▸ **What to work on**
Look below for the line containing "È possibile supporre"; from there through the line containing "L'approccio realizzato è", both lines included, please set down each line exactly and nothing else.

(Stored data)
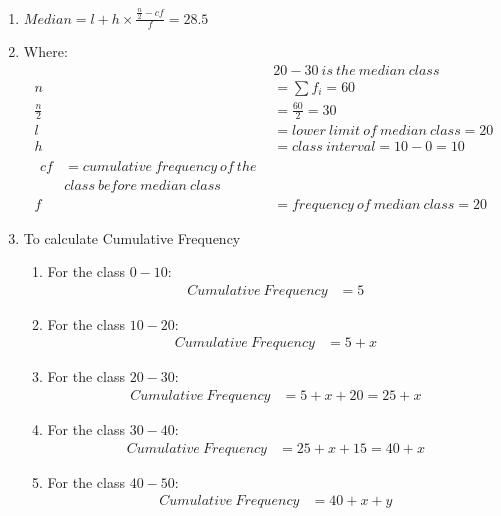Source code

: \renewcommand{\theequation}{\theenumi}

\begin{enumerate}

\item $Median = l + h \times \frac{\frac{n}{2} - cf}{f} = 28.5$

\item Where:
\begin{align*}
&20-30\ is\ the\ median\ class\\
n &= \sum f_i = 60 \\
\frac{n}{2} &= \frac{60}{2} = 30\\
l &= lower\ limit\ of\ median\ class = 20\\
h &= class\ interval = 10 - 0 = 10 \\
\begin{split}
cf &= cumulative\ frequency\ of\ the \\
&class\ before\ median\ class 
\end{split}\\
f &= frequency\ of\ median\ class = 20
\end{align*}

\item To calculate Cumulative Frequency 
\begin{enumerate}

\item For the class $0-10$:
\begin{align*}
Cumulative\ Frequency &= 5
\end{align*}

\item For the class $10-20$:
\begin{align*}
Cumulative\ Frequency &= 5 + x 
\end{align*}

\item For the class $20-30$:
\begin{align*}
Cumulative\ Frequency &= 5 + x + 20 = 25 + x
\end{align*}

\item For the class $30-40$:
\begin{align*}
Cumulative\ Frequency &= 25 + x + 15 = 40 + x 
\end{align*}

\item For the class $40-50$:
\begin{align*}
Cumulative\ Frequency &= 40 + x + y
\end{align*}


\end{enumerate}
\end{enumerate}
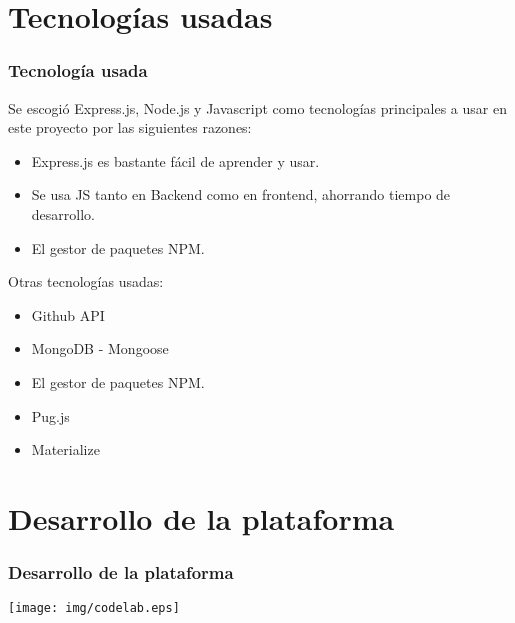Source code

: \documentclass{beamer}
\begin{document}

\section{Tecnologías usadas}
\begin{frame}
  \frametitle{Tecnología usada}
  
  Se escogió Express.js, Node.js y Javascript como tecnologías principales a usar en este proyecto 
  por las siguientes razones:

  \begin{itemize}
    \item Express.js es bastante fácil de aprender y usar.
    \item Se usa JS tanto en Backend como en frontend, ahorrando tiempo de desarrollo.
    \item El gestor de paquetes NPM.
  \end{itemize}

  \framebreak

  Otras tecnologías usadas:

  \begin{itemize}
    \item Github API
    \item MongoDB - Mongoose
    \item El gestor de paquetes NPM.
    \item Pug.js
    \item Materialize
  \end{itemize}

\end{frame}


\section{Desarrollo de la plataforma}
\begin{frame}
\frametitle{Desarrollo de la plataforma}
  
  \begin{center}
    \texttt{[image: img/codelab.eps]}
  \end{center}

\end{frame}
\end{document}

--

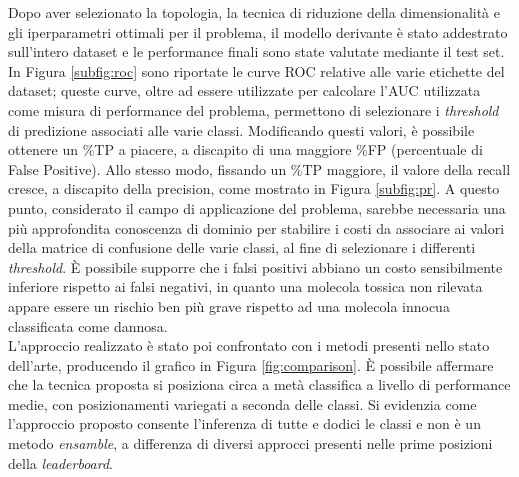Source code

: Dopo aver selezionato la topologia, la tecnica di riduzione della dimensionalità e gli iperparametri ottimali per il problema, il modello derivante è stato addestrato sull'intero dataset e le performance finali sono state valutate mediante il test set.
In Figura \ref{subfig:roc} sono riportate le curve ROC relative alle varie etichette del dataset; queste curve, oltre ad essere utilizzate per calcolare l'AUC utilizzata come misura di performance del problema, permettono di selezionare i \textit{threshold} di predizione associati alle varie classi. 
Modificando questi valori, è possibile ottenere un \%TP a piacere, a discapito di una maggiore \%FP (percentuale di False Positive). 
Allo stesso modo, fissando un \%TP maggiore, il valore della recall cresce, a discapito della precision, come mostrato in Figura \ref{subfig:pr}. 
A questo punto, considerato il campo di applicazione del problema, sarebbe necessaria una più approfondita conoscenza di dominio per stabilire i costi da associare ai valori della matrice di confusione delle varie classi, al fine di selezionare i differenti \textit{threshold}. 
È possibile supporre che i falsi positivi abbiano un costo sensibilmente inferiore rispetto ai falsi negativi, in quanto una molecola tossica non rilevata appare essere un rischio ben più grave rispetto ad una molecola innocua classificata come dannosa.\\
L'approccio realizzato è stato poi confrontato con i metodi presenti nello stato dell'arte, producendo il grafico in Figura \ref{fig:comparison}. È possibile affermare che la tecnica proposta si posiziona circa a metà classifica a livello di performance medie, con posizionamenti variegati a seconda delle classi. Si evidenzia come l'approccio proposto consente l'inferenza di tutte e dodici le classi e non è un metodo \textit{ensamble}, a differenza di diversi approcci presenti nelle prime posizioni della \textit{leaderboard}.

▸ **Answer below**
È possibile supporre che i falsi positivi abbiano un costo sensibilmente inferiore rispetto ai falsi negativi, in quanto una molecola tossica non rilevata appare essere un rischio ben più grave rispetto ad una molecola innocua classificata come dannosa.\\
L'approccio realizzato è stato poi confrontato con i metodi presenti nello stato dell'arte, producendo il grafico in Figura \ref{fig:comparison}. È possibile affermare che la tecnica proposta si posiziona circa a metà classifica a livello di performance medie, con posizionamenti variegati a seconda delle classi. Si evidenzia come l'approccio proposto consente l'inferenza di tutte e dodici le classi e non è un metodo \textit{ensamble}, a differenza di diversi approcci presenti nelle prime posizioni della \textit{leaderboard}.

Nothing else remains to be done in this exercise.